Fabiano: Sim. A crônica dela me fez pensar na minha própria história com a literatura. Ela é professora de literatura e tem uma relação visceral com o que lê. Mas eu acho que a realidade já tem ingredientes suficientes para fazer a gente rir, chorar, pensar. A fantasia nunca fez sentido pra mim. Eu nunca entendi por que as pessoas precisam da fantasia e por que as narrativas tinham que ser metafóricas, não podiam ser diretas. 

Alice: Você deve estar se referindo a uma fase mais madura. E na infância?

Fabiano: Tem razão, devo ter gostado de certas coisas que vi quando eu era criança, tipo Guerra nas Estrelas, por exemplo.
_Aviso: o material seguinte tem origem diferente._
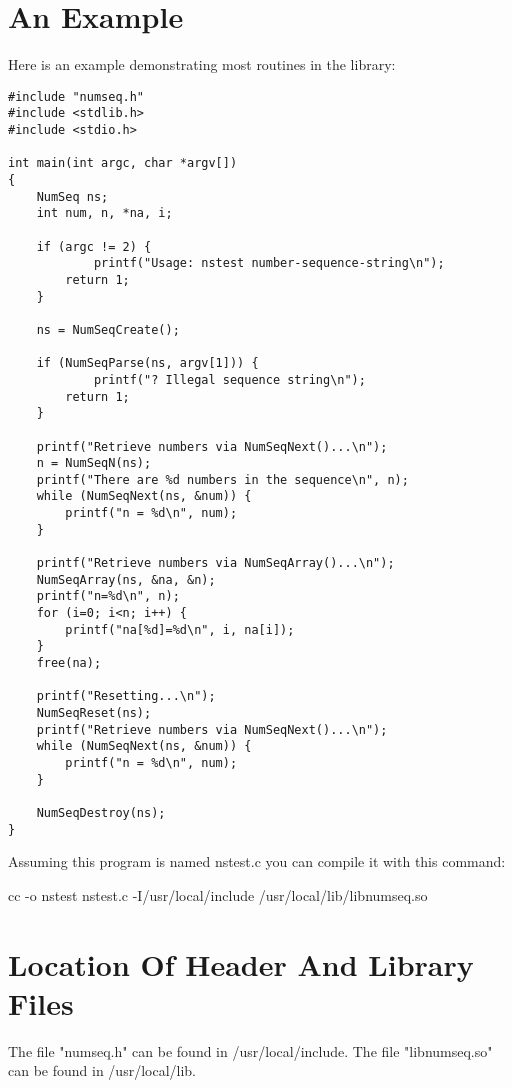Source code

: \documentclass[letterpaper,twoside,10pt]{article}
\begin{document}
\section{An Example}
Here is an example demonstrating most routines in the library:
\begin{verbatim}
#include "numseq.h"
#include <stdlib.h>
#include <stdio.h>

int main(int argc, char *argv[]) 
{
    NumSeq ns;
    int num, n, *na, i;

    if (argc != 2) {
            printf("Usage: nstest number-sequence-string\n");
        return 1;
    }

    ns = NumSeqCreate();

    if (NumSeqParse(ns, argv[1])) {
            printf("? Illegal sequence string\n");
        return 1;
    }
    
    printf("Retrieve numbers via NumSeqNext()...\n");
    n = NumSeqN(ns);
    printf("There are %d numbers in the sequence\n", n);
    while (NumSeqNext(ns, &num)) {
        printf("n = %d\n", num);
    }

    printf("Retrieve numbers via NumSeqArray()...\n");
    NumSeqArray(ns, &na, &n);
    printf("n=%d\n", n);
    for (i=0; i<n; i++) {
        printf("na[%d]=%d\n", i, na[i]);
    }
    free(na);

    printf("Resetting...\n");
    NumSeqReset(ns);
    printf("Retrieve numbers via NumSeqNext()...\n");
    while (NumSeqNext(ns, &num)) {
        printf("n = %d\n", num);
    }

    NumSeqDestroy(ns); 
}
\end{verbatim}
Assuming this program is named nstest.c you can compile it with this
command:

cc -o nstest nstest.c -I/usr/local/include /usr/local/lib/libnumseq.so
\section{Location Of Header And Library Files}
The file "numseq.h" can be found in /usr/local/include.  The file
"libnumseq.so" can be found in /usr/local/lib.
\end{document}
Sinceramente, não me lembro. Quando vi ET, eu achei a história bonita, mas juro que duvidava de que se houvesse vida fora da Terra, seria daquele jeito, não propriamente à nossa imagem e semelhança, mas bem parecido, com cabeça, dois olhos, braços, mãos, pernas e pés, só que verde.

Pensamentos de Fabiano: Eu já era um adolescente com ideias um pouco mais claras na cabeça. Ou, pelo menos, era o que achava. Quando meu irmão via coisas pretensamente filosóficas que eu escrevia em um caderno, aconselhava-me a ler os filósofos. Primeiro, para saber se já não tinham dito antes aquilo que eu estava dizendo. Segundo, para ver se o que eu estava dizendo já não tinha sido derrubado por outros argumentos.
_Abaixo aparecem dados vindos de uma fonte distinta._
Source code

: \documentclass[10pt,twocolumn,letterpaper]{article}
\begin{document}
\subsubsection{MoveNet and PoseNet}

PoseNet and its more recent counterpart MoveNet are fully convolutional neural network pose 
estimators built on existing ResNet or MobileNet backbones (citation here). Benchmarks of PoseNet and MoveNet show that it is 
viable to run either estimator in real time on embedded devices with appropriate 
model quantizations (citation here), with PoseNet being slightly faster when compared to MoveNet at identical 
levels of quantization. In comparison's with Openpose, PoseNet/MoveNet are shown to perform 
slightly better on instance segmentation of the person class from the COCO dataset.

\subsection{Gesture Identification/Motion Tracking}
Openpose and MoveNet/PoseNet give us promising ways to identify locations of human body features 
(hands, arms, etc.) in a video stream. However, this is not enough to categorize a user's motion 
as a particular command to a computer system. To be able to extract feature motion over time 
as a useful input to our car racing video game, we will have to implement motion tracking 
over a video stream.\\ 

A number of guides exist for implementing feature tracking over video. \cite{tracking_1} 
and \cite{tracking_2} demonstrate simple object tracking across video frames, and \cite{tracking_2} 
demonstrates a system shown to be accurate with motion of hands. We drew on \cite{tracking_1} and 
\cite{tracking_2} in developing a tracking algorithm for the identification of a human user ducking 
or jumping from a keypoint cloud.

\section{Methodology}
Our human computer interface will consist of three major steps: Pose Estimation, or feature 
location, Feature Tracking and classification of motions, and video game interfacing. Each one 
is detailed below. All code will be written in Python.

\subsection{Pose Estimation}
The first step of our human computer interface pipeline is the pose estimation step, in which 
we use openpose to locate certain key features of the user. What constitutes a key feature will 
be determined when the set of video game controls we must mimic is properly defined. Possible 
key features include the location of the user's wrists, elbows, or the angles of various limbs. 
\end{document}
Alice: Certamente, houve uma virada, uma mudança na passagem da infância para a adolescência. Você se lembra?

Fabiano: Uma coisa que eu me lembro que marca essa passagem é a mudança do meu herói preferido. Deixou de ser o He-Man, do desenho animado, e passou a ser o MacGyver, de Profissão Perigo. Os dois tinham o mesmo dublador, a mesma voz. O MacGyver não tinha super poderes. Era um humano normal, que resolvia os problemas com sua inteligência. Fazia muito mais sentido pra mim, assim como Sherlock Holmes, que eu adorava. 
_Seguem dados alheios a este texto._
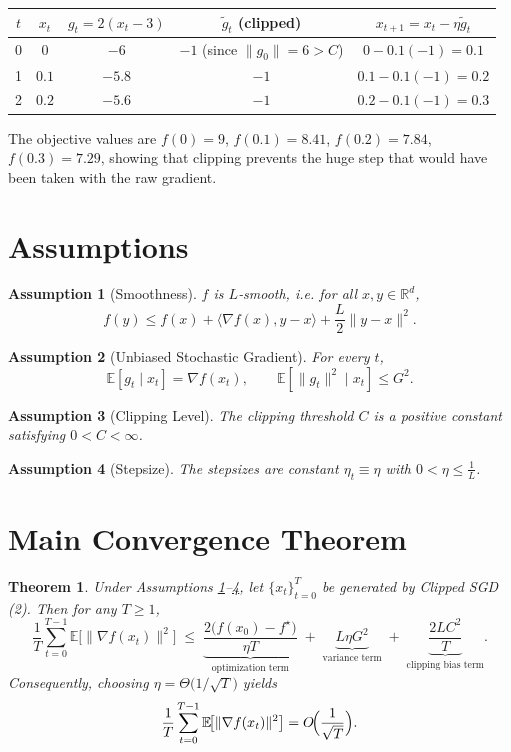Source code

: \documentclass{article}
\newtheorem{theorem}{Theorem}
\newtheorem{assumption}{Assumption}
\newcommand{\E}{\mathbb{E}}
\newcommand{\R}{\mathbb{R}}
\begin{document}
\begin{center}
\begin{tabular}{c|c|c|c|c}
$t$ & $x_{t}$ & $g_{t}=2(x_{t}-3)$ & $\tilde g_{t}$ (clipped) & $x_{t+1}=x_{t}-\eta\tilde g_{t}$ \\ \hline
0 & $0$ & $-6$ & $-1$ (since $\|g_{0}\|=6>C$) & $0-0.1(-1)=0.1$ \\[4pt]
1 & $0.1$ & $-5.8$ & $-1$ & $0.1-0.1(-1)=0.2$ \\[4pt]
2 & $0.2$ & $-5.6$ & $-1$ & $0.2-0.1(-1)=0.3$
\end{tabular}
\end{center}

The objective values are $f(0)=9$, $f(0.1)=8.41$, $f(0.2)=7.84$, $f(0.3)=7.29$, showing that clipping prevents the huge step that would have been taken with the raw gradient.

\newpage

\section*{Assumptions}
\begin{assumption}[Smoothness]\label{as:smooth}
$f$ is $L$‑smooth, i.e. for all $x,y\in\R^{d}$,
\[
f(y)\le f(x)+\langle\nabla f(x),y-x\rangle+\frac{L}{2}\|y-x\|^{2}.
\tag{3}
\]
\end{assumption}
\begin{assumption}[Unbiased Stochastic Gradient]\label{as:unbiased}
For every $t$,
\[
\E\!\left[g_{t}\mid x_{t}\right]=\nabla f(x_{t}),\qquad 
\E\!\left[\|g_{t}\|^{2}\mid x_{t}\right]\le G^{2}.
\tag{4}
\]
\end{assumption}
\begin{assumption}[Clipping Level]\label{as:clip}
The clipping threshold $C$ is a positive constant satisfying $0<C<\infty$.
\end{assumption}
\begin{assumption}[Stepsize]\label{as:stepsize}
The stepsizes are constant $\eta_{t}\equiv\eta$ with $0<\eta\le \frac{1}{L}$.
\end{assumption}

\section*{Main Convergence Theorem}
\begin{theorem}\label{thm:main}
Under Assumptions \ref{as:smooth}–\ref{as:stepsize}, let $\{x_{t}\}_{t=0}^{T}$ be generated by Clipped SGD (2). Then for any $T\ge1$,
\[
\frac{1}{T}\sum_{t=0}^{T-1}\E\!\bigl[\|\nabla f(x_{t})\|^{2}\bigr]
\;\le\;
\underbrace{\frac{2\bigl(f(x_{0})-f^{\star}\bigr)}{\eta T}}_{\text{optimization term}}
\;+\;
\underbrace{L\eta G^{2}}_{\text{variance term}}
\;+\;
\underbrace{\frac{2L C^{2}}{T}}_{\text{clipping bias term}} .
\tag{7}
\]
Consequently, choosing $\eta =\Theta\!\bigl(1/\sqrt{T}\bigr)$ yields
\[
\frac{1}{T}\sum_{t=0}^{T-1}\E\!\bigl[\|\nabla f(x_{t})\|^{2}\bigr]=
O\!\Bigl(\frac{1}{\sqrt{T}}\Bigr).
\]
\end{theorem}
\end{document}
Pensamentos de Fabiano: Não sei por que nem todo relâmpago que me vem à mente se traduz em algo que digo para Alice. Além do MacGyver, também adorava o Lula e o Juba, de Armação Ilimitada. Continuei.

Fabiano: Depois disso, por não ver muito sentido na fantasia, sempre gostei de ler biografias, de assistir filmes baseados em fatos reais. E meu gênero preferido sempre foi o romance histórico. Meu preferido. Sabe o que eu fico pensando às vezes? De onde vem o gosto das pessoas?

Pensamentos de Fabiano: E sem esperar resposta da Alice, porque percebo que ela quer ver onde vão dar minhas divagações, emendo:

Fabiano: Eu sei que tem alguns gostos que são culturais. Por exemplo, gostar de pequi. Quem não é do cerrado, pode ser que nem conheça essa fruta. Sei que tem pessoas que influenciam os nossos gostos. Primeiro, nossos pais. Depois, algum professor que toca mais a gente. Mas dois filhos que escutam as mesmas músicas que os pais costumam ouvir, um pode se apegar mais ao Chico e o outro ao Caetano. De onde vem esse apego, essa identidade?

Pensamentos de Fabiano: Uma amiga me perguntou, certa vez:

Amiga: “Cê” sabe que quem gosta de café de verdade toma sem açúcar, né? 

Fabiano: “Você gosta de café sem açúcar e eu gosto de café com açúcar! Dá licença?”.

Pensamentos de Fabiano: Por que não dou a Alice os exemplos que relampejam em minha mente? Quando eu e minha ex-mulher ainda éramos namorados, ela quis que assistíssemos juntos a um filme que ela adorava. Devo ter gostado do filme mas não me emocionei como ela, não chorei. Por que ela criou a expectativa de que o filme causasse os mesmos efeitos em mim? Por que se decepcionou por eu não ter adorado? 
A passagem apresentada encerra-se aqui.